• PROVIDED DATA:
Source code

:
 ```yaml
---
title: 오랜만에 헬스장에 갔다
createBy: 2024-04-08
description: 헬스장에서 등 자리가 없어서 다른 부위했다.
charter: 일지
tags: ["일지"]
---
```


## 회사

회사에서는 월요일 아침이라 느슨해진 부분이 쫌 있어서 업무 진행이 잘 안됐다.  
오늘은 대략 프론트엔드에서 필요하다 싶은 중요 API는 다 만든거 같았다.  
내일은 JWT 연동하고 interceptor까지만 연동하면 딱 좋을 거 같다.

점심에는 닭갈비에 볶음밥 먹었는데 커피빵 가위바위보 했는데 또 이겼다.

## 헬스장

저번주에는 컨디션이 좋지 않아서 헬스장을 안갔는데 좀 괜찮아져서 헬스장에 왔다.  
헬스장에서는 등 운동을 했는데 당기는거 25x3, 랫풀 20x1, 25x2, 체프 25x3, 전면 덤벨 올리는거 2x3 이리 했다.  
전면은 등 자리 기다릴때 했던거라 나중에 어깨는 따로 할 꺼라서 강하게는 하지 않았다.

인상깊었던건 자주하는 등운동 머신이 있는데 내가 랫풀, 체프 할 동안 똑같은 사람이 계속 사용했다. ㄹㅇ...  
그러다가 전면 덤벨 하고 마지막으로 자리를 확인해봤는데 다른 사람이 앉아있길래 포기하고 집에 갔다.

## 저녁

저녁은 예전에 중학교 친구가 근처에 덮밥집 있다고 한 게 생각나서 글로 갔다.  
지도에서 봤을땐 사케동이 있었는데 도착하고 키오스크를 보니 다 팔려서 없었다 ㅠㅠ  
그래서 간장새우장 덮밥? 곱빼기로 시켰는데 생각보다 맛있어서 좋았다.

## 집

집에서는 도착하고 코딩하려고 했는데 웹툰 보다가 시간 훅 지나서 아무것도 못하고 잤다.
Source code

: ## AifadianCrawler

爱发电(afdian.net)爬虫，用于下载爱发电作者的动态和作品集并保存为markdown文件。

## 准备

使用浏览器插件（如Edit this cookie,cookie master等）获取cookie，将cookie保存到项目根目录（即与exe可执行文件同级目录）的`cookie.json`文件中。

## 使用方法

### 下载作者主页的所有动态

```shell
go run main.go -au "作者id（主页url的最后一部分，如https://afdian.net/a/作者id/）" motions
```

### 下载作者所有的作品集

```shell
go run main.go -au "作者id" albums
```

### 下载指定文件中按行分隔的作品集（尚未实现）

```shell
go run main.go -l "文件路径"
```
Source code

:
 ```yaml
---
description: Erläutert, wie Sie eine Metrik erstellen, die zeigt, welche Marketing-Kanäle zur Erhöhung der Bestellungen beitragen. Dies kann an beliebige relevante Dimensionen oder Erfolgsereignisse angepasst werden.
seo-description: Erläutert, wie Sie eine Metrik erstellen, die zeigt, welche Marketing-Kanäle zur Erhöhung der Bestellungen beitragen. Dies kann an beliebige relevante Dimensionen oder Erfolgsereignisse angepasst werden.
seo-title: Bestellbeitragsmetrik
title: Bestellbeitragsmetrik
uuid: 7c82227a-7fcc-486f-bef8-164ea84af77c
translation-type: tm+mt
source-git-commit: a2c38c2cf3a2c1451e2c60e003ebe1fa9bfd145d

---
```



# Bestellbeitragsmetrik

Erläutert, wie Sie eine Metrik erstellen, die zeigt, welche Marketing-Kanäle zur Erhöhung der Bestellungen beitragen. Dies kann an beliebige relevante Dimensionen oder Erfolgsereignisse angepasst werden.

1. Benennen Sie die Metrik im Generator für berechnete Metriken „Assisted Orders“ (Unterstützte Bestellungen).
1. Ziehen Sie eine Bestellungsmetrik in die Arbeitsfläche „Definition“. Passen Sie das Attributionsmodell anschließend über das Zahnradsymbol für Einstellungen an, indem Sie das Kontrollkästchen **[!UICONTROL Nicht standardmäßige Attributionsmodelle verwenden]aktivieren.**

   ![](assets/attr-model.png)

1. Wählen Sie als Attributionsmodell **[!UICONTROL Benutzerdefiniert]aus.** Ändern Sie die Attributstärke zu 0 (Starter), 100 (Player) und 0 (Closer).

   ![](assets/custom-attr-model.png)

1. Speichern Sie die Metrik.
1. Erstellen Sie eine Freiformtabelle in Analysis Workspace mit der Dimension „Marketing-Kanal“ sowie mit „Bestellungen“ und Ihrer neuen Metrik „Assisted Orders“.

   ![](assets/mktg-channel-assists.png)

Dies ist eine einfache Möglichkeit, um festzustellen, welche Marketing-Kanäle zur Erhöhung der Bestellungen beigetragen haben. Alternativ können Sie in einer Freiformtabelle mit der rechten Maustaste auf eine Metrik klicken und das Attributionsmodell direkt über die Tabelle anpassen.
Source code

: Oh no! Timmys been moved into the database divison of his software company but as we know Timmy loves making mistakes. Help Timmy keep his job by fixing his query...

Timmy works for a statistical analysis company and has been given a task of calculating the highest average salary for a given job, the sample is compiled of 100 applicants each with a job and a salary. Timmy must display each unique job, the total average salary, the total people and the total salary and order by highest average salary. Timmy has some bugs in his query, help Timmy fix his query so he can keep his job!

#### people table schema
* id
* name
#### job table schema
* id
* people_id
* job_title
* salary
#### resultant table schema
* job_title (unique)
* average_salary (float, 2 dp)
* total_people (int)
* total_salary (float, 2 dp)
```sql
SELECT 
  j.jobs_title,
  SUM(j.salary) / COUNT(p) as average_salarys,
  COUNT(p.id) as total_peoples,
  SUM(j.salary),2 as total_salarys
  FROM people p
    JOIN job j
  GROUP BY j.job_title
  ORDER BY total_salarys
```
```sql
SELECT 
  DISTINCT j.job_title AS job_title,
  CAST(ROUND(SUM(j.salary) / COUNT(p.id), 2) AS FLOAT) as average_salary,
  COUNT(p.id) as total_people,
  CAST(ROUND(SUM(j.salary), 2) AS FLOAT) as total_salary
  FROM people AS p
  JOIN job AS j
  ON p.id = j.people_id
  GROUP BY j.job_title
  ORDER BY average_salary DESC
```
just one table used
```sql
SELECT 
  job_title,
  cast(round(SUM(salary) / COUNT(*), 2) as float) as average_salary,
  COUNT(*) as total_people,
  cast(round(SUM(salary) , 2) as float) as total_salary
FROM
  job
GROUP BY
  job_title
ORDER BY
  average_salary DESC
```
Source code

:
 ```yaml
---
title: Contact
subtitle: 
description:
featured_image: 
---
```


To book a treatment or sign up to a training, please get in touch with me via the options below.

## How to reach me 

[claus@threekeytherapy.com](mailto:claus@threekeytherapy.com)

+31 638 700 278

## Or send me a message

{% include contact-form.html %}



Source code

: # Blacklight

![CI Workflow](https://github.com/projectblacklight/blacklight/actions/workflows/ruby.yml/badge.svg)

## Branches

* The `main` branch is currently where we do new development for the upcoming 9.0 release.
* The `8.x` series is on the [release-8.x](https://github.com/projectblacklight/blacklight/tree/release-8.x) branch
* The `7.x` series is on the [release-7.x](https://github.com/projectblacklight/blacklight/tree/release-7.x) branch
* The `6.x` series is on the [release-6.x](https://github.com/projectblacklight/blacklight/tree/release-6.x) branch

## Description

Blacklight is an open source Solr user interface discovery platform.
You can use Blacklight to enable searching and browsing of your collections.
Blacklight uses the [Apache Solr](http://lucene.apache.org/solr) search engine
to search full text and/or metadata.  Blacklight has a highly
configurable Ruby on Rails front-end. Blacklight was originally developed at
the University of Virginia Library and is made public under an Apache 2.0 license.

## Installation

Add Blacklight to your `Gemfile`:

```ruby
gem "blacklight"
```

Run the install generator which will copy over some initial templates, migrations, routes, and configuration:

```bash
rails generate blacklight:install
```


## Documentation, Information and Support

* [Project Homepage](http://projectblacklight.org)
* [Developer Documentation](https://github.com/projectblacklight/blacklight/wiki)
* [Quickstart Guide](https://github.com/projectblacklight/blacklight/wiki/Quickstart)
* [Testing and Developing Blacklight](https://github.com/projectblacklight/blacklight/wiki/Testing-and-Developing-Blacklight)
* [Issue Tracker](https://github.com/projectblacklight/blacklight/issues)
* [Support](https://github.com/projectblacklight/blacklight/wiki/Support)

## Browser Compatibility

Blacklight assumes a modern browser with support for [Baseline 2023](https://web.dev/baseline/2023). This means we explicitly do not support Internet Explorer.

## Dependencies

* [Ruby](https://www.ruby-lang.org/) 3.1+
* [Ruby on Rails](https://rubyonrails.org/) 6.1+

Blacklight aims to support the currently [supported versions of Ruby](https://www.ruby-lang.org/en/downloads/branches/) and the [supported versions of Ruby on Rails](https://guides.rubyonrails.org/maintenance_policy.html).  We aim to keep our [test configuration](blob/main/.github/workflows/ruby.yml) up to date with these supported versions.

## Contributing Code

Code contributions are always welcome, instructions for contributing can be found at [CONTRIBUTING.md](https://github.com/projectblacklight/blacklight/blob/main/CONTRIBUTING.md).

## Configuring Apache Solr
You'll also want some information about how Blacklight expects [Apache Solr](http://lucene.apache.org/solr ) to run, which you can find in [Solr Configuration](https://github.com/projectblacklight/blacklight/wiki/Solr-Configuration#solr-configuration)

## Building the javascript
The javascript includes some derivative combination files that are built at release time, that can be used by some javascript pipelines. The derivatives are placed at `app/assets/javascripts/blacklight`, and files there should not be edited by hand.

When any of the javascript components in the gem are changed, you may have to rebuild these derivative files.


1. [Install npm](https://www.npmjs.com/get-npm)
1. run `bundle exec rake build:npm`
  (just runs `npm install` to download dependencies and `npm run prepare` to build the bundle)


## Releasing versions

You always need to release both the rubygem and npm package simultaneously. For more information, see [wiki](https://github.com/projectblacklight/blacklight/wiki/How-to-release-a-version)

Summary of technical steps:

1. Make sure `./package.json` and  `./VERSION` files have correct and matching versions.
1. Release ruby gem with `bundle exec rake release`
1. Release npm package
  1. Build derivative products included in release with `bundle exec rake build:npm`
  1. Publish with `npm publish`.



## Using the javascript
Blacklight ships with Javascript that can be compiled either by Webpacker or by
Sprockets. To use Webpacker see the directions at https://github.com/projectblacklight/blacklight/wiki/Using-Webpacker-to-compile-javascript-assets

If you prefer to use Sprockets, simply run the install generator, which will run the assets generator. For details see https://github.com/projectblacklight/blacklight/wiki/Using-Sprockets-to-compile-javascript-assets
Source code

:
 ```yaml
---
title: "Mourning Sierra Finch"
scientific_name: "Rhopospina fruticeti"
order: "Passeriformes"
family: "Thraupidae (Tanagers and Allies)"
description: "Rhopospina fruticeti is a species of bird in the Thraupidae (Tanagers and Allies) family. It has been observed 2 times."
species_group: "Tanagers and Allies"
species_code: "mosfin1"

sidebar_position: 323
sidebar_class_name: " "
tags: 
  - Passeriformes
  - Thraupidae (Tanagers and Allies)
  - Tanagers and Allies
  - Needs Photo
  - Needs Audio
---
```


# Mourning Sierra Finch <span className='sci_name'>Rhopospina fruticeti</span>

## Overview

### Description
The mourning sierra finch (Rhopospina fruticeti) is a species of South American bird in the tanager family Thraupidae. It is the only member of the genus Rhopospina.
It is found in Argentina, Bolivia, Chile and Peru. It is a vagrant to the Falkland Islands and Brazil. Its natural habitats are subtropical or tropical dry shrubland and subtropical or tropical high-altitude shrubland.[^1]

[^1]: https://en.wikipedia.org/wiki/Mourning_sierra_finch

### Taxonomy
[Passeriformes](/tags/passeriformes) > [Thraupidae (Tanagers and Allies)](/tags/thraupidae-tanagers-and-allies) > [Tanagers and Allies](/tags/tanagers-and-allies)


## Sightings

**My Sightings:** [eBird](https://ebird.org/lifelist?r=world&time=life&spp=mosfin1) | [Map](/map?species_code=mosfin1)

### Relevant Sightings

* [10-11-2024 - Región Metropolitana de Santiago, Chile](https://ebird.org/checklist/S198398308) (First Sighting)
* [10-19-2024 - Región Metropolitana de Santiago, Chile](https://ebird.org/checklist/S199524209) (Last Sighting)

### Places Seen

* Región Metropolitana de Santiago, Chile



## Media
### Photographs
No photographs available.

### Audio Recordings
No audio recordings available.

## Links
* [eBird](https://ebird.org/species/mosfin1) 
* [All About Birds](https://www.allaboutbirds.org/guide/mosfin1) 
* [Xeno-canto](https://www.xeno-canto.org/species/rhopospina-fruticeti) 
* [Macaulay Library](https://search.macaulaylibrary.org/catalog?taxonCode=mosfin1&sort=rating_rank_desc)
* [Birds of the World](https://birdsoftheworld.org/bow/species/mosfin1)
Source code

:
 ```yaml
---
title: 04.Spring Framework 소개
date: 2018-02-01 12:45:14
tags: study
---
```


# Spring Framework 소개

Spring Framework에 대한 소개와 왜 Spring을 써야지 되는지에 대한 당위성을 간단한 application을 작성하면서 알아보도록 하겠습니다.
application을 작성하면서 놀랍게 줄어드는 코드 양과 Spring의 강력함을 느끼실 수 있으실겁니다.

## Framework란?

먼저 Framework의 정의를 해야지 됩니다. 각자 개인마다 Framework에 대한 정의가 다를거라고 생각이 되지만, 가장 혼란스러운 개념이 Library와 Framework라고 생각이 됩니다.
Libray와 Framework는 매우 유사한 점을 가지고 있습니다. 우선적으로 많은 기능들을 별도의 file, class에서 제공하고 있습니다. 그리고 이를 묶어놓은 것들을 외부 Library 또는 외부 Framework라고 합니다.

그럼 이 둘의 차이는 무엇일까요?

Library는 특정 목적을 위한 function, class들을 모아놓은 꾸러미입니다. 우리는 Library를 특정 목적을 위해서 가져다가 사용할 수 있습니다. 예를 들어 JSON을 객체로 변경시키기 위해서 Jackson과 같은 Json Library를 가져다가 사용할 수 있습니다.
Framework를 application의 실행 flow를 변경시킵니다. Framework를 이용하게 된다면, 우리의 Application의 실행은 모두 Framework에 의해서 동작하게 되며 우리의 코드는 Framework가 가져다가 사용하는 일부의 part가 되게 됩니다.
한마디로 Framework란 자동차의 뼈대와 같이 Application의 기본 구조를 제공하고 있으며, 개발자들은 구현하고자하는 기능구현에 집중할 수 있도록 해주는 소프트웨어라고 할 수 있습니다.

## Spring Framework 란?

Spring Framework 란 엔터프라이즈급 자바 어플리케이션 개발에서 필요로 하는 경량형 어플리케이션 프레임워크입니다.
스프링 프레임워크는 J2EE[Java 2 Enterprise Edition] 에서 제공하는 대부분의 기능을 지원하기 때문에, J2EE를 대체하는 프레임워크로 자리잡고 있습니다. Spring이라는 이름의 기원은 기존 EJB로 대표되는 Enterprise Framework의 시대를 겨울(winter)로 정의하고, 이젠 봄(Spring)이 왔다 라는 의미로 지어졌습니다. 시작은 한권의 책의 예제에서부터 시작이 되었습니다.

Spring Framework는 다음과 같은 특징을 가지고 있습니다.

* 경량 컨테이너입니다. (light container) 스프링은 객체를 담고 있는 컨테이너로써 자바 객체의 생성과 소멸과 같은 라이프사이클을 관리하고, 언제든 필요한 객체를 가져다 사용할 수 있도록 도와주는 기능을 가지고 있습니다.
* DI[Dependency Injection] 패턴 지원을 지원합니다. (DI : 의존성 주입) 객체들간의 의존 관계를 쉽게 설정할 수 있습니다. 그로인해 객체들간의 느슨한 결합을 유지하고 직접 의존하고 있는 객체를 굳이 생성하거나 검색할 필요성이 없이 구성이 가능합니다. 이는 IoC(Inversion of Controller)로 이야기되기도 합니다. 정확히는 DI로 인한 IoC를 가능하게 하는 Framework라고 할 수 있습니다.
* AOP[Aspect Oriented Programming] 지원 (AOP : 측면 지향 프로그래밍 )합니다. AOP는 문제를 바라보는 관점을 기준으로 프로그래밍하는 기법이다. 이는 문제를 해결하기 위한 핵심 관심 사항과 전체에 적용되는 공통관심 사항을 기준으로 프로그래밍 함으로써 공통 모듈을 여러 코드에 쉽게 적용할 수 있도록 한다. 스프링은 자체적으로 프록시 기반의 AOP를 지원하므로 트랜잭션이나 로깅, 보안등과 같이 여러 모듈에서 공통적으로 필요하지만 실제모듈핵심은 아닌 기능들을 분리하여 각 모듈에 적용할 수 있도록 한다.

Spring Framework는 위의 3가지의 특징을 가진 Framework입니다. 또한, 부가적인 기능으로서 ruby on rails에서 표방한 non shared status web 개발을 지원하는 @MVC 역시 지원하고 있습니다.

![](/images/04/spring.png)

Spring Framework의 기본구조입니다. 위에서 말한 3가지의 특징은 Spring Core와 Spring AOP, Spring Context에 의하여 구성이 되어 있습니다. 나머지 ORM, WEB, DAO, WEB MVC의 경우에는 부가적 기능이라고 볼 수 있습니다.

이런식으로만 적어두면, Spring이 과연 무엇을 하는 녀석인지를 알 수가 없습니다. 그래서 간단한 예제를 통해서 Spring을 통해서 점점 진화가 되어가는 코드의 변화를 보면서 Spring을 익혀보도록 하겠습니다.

• TASK PROMPT: Using the data above, copy each line that contains "하겠습니다".

• SOLUTION TO THE EXERCISE:
Spring Framework에 대한 소개와 왜 Spring을 써야지 되는지에 대한 당위성을 간단한 application을 작성하면서 알아보도록 하겠습니다.
이런식으로만 적어두면, Spring이 과연 무엇을 하는 녀석인지를 알 수가 없습니다. 그래서 간단한 예제를 통해서 Spring을 통해서 점점 진화가 되어가는 코드의 변화를 보면서 Spring을 익혀보도록 하겠습니다.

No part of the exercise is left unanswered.